## Work instructions:
Scan the entries that follow for the word "https", then report every line in which it appears.

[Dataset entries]
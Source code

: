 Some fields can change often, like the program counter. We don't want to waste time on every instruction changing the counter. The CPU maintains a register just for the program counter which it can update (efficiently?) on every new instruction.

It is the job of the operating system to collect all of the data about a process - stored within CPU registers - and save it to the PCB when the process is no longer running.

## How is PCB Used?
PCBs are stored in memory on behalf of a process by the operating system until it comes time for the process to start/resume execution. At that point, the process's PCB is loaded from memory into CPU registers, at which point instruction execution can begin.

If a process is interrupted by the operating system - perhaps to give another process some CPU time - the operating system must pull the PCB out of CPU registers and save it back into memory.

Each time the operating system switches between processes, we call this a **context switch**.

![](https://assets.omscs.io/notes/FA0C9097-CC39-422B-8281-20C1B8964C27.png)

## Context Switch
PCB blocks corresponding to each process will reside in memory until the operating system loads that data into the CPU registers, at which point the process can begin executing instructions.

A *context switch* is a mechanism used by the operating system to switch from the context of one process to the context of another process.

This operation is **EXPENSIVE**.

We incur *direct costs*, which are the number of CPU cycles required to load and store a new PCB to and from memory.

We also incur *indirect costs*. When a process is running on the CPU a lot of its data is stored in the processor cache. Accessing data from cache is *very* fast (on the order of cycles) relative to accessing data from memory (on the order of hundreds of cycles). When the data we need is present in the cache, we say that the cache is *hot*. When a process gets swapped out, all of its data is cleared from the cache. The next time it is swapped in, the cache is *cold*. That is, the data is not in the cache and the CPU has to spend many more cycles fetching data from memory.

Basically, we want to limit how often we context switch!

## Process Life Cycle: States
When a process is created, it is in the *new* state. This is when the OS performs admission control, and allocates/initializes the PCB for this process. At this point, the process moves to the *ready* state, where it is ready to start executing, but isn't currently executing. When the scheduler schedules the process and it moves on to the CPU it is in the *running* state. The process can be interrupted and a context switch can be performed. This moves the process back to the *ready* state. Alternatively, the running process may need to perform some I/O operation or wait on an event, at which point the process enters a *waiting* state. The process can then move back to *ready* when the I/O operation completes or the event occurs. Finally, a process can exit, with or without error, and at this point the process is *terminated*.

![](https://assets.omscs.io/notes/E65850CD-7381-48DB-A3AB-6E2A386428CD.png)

## Written answer:
![](https://assets.omscs.io/notes/FA0C9097-CC39-422B-8281-20C1B8964C27.png)
![](https://assets.omscs.io/notes/E65850CD-7381-48DB-A3AB-6E2A386428CD.png)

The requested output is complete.